If it is not true, is there a way to know how many of the extensions are real and how many of them are complex?
Thank in advance.
Best Answer
All extensions of $\sigma \colon K \to \mathbf C$ to an embedding of $L$ have the same image as a subfield of $\mathbf C$, so all extensions are real or all extensions are complex.
Let $\sigma' \colon L \to \mathbf C$ and $\sigma'' \colon L \to \mathbf C$ be extensions of $\sigma$, so $\sigma'(L)/\sigma(K)$ is a normal extension and $\sigma''(L)/\sigma(K)$ is a normal extension.
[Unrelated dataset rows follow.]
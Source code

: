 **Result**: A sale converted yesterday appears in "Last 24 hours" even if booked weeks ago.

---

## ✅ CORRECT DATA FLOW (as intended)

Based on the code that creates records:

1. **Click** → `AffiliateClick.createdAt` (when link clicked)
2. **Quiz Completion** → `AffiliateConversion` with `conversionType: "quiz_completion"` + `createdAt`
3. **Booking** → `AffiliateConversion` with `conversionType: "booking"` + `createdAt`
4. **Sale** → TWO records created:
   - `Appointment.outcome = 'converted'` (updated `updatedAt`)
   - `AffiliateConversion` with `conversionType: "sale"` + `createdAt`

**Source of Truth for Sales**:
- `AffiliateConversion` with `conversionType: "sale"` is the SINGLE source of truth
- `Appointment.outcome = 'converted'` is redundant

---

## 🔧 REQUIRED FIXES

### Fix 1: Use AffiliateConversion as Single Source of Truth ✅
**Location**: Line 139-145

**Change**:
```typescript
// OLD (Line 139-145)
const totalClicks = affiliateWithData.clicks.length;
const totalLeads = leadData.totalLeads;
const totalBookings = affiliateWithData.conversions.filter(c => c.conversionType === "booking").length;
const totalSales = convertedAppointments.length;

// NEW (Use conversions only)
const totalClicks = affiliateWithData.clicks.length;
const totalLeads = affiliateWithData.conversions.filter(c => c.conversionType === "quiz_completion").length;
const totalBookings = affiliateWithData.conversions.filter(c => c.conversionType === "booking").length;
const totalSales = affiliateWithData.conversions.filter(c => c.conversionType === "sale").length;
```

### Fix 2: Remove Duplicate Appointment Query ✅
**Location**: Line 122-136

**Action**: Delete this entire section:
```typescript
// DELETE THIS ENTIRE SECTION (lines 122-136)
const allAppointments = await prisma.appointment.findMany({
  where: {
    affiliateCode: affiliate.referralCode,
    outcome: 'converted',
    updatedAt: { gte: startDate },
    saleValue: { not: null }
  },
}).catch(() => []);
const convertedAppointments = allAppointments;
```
To show $\sigma'(L) = \sigma''(L)$, we'll show $\sigma'(L) \subset \sigma''(L)$. The reverse containment then follows by swapping the roles of $\sigma'$ and $\sigma''$.
Pick $\gamma \in \sigma'(L)$, so $\gamma = \sigma'(\alpha)$ for some $\alpha \in L$. We want to show $\gamma \in \sigma''(L)$.
Let $m(x)$ be the minimal polynomial of $\alpha$ over $K$, with $n = \deg m(x)$. Applying $\sigma'$ to both sides of the equation $m(\alpha) = 0$ in $L$ tells us $(\sigma m)(\gamma) = 0$, where $(\sigma m)(x)$ is the polynomial whose coefficients are $\sigma$ applied to the coefficients of $m(x)$. Since $(\sigma m)(x)$ is irreducible in $\sigma(K)[x]$ with a root $\gamma$ in $\sigma'(L)$, and $\sigma'(L)$ is a normal extension of $\sigma(K)$, $(\sigma m)(x)$ splits completely in $\sigma'(L)[x]$: $$ (\sigma m)(x) = \prod_{j=1}^n (x - r_j) $$ where $r_1, \ldots, r_n \in \sigma'(L)$ and $r_1 = \gamma$. (Some $r_j$'s may be repeated.)
Now apply $\sigma''$ to both sides of the equation $m(\alpha) = 0$ to get $(\sigma m)(\sigma''(\alpha)) = 0$ in $\sigma''(L)$. Since $\sigma''(L)$ is a normal extension of $\sigma(K)$, by the same reasoning as above $(\sigma m)(x)$ splits completely in $\sigma''(L)[x]$: $$ (\sigma m)(x) = \prod_{j=1}^n (x - s_j) $$ where $s_1, \ldots, s_n \in \sigma''(L)$. Thus we have factored $(\sigma m)(x)$ into monic linear factors in $\mathbf C[x]$ in two ways. By unique factorization in $\mathbf C[x]$, these linear factorizations must be the same (up to the order of multiplication). Thus $\gamma = r_1$ must be some $s_j$, so $\gamma = s_j \in \sigma''(L)$.